Exercise description: Repeat exactly, and only, the lines below starting at the line that contains "Son P la priorité" and ending at the line that contains "## 4.3. Tâches", inclusive of both.

Data shown:
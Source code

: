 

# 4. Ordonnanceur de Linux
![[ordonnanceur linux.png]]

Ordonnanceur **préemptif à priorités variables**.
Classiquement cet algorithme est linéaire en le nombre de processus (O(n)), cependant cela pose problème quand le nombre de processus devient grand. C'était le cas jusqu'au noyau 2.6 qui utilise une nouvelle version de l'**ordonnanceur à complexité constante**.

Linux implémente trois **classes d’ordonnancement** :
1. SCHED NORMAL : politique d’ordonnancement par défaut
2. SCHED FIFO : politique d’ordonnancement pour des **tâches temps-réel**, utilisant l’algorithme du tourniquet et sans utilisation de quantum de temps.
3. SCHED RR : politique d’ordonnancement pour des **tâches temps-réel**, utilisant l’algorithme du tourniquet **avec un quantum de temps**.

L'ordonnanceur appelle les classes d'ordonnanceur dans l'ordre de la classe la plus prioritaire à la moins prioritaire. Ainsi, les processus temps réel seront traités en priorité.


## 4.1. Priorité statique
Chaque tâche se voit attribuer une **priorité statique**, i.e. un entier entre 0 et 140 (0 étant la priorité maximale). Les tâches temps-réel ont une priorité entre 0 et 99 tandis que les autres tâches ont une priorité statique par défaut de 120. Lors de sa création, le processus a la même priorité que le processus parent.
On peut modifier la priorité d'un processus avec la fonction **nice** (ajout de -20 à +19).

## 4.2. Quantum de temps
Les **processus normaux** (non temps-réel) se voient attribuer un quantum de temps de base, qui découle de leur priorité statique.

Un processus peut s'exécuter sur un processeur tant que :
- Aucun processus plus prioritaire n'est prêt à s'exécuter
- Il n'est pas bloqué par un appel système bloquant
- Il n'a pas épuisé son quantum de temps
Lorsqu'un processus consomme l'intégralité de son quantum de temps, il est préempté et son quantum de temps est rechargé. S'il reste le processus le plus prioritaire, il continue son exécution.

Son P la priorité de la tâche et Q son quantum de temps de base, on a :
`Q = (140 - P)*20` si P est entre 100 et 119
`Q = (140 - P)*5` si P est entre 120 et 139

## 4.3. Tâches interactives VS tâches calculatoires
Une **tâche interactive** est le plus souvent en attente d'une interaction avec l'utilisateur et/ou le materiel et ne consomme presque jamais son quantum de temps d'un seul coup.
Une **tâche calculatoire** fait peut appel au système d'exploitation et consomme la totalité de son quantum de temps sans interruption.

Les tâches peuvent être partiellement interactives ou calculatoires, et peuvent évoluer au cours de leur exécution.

* * *

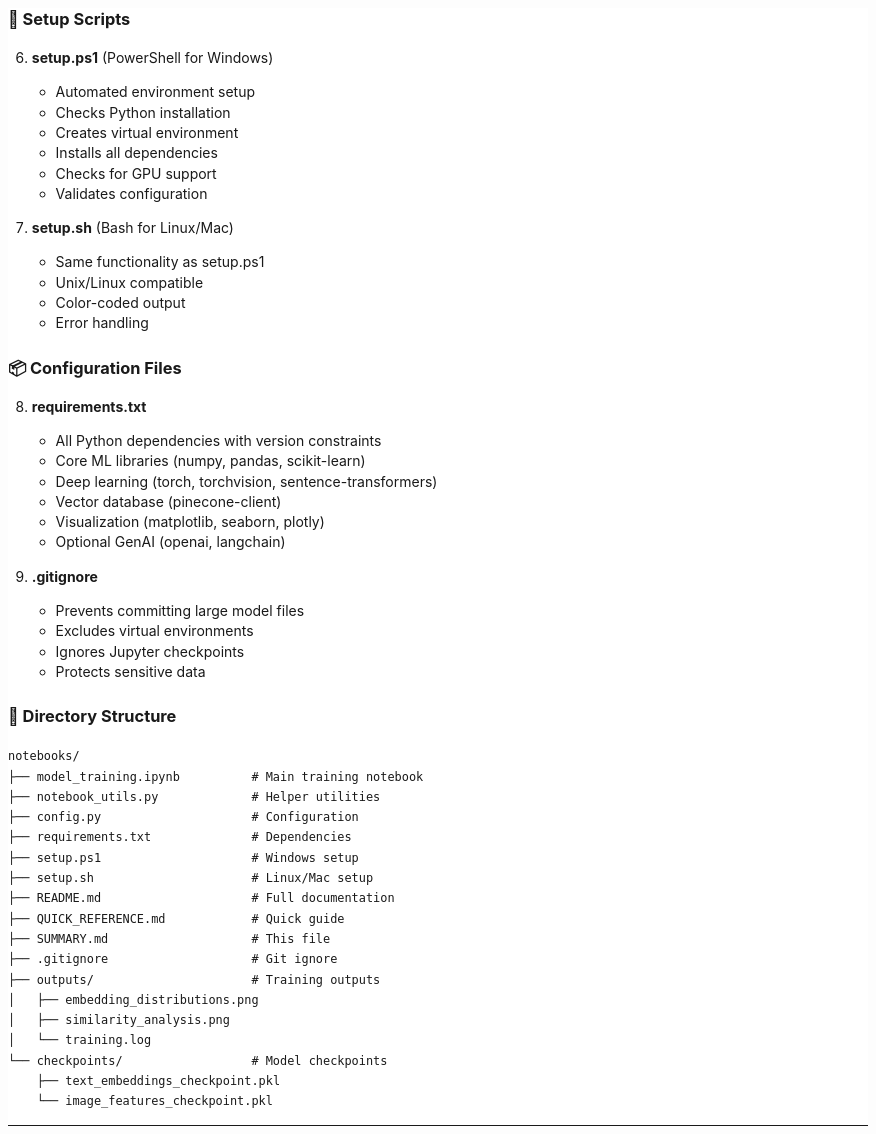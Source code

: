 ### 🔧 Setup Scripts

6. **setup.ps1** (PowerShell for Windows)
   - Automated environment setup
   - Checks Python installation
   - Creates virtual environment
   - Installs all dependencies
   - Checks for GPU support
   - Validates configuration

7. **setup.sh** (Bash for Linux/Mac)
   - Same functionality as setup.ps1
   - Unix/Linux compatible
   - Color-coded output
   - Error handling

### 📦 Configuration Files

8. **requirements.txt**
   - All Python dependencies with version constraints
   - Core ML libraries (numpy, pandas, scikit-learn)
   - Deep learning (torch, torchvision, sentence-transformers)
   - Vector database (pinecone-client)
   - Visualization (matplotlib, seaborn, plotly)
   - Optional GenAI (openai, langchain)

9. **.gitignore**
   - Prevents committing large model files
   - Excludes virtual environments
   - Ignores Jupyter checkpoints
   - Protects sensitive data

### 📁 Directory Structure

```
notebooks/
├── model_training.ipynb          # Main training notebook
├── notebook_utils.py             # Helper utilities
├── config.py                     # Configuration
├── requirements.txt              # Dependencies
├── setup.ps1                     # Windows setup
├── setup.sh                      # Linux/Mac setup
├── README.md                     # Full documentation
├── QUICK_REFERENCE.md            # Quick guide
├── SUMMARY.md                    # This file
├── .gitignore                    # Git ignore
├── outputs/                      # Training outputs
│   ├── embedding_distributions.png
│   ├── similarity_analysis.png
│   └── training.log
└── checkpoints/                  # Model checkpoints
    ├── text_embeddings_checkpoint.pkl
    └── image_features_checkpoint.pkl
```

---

* * *

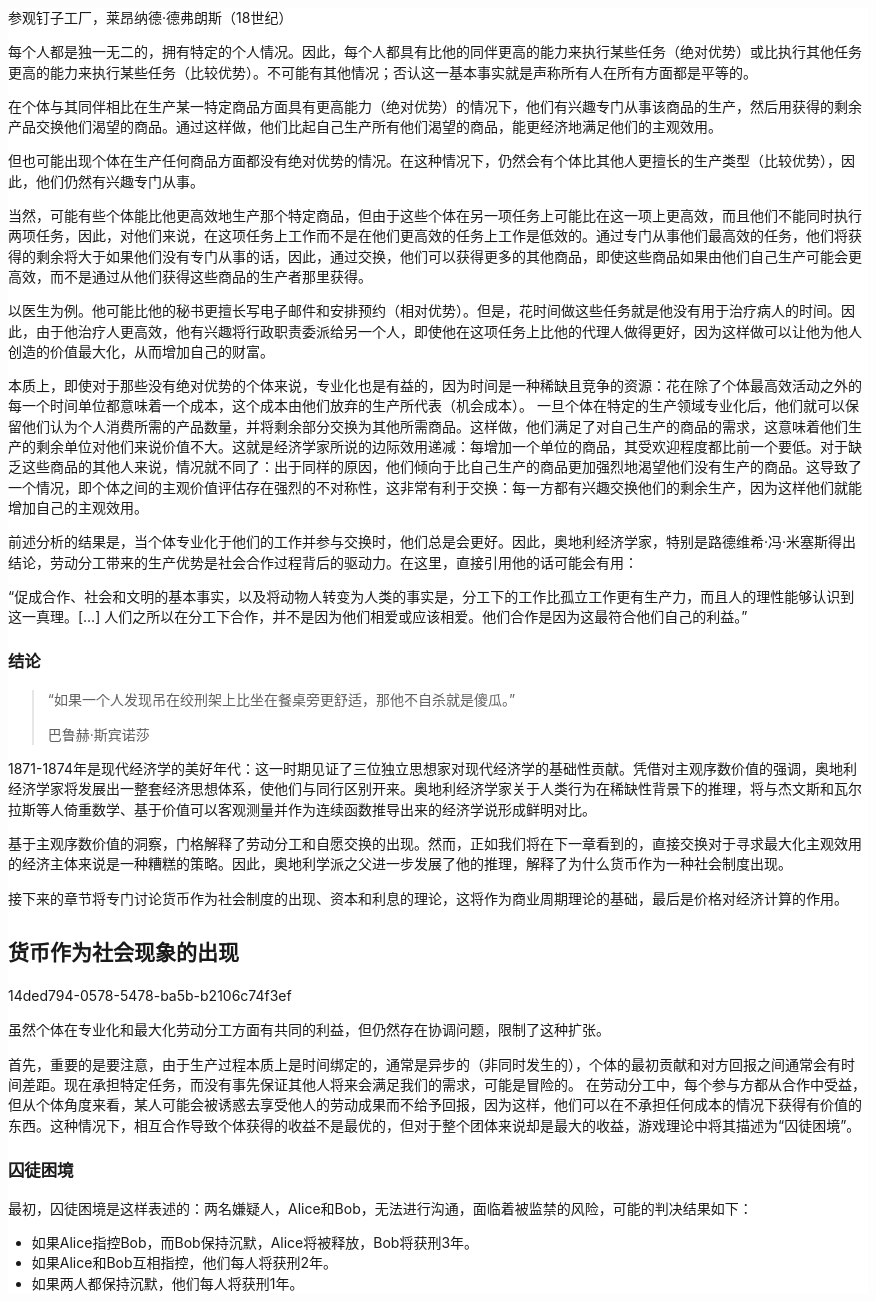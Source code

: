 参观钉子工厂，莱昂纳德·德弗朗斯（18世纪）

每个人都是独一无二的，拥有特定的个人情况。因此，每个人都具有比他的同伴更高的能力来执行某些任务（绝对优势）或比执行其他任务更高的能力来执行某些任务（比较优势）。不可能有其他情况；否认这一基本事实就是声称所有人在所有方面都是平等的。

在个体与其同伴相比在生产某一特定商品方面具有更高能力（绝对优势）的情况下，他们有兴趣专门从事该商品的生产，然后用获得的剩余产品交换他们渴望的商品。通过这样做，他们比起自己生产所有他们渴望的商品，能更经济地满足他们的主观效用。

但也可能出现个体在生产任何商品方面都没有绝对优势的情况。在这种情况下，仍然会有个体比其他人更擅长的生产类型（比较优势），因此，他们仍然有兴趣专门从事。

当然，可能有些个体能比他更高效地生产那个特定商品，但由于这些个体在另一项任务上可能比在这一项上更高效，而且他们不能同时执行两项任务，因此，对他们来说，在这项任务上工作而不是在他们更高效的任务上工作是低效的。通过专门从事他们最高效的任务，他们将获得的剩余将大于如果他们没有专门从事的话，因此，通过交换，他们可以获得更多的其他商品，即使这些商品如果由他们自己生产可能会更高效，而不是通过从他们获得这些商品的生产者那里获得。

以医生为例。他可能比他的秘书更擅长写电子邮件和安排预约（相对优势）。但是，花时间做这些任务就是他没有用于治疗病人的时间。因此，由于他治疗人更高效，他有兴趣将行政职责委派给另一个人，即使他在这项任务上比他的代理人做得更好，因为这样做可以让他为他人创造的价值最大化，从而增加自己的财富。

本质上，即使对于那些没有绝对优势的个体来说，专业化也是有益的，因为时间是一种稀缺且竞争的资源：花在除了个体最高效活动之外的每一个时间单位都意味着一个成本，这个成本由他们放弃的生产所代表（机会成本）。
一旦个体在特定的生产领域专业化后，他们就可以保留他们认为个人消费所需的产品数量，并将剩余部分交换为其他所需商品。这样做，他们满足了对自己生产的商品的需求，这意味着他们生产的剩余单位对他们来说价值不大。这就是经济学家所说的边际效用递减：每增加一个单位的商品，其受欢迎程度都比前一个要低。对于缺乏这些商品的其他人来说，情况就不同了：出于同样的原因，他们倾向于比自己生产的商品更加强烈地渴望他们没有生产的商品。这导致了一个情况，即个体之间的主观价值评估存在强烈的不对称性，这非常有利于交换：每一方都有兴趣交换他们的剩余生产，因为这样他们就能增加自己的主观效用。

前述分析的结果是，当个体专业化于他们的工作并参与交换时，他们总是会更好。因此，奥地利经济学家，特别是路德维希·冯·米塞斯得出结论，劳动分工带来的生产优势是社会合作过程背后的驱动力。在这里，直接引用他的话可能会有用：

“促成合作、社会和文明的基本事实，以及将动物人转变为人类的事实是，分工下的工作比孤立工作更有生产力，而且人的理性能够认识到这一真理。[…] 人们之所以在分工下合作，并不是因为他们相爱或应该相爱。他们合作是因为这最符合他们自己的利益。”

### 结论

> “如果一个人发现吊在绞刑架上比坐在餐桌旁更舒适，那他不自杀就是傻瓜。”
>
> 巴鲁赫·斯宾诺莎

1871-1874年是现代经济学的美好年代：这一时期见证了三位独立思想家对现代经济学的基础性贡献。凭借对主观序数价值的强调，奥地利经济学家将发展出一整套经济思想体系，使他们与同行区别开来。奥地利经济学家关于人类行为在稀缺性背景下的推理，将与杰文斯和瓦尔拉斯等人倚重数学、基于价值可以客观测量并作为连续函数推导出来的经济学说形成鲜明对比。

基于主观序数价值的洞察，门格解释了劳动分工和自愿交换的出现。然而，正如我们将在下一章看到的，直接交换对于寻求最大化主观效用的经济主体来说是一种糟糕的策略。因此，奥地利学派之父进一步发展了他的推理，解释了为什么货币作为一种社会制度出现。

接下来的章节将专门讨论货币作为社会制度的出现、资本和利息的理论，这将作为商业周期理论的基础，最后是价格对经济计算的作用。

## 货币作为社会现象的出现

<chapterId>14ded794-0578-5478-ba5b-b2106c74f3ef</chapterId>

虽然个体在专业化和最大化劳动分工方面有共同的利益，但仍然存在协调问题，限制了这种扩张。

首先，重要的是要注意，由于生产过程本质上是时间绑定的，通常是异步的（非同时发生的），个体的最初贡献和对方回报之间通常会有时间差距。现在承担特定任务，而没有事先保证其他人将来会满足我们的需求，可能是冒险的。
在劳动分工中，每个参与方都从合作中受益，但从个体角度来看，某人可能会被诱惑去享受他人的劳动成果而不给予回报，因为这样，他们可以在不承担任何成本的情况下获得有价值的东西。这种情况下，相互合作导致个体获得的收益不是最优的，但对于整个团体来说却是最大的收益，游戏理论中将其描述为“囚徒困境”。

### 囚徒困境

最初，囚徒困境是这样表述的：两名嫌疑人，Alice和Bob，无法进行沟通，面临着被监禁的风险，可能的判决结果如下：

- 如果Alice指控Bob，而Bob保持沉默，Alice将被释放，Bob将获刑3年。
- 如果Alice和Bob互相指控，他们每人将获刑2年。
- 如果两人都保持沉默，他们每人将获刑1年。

Response area:
Son P la priorité de la tâche et Q son quantum de temps de base, on a :
`Q = (140 - P)*20` si P est entre 100 et 119
`Q = (140 - P)*5` si P est entre 120 et 139

## 4.3. Tâches interactives VS tâches calculatoires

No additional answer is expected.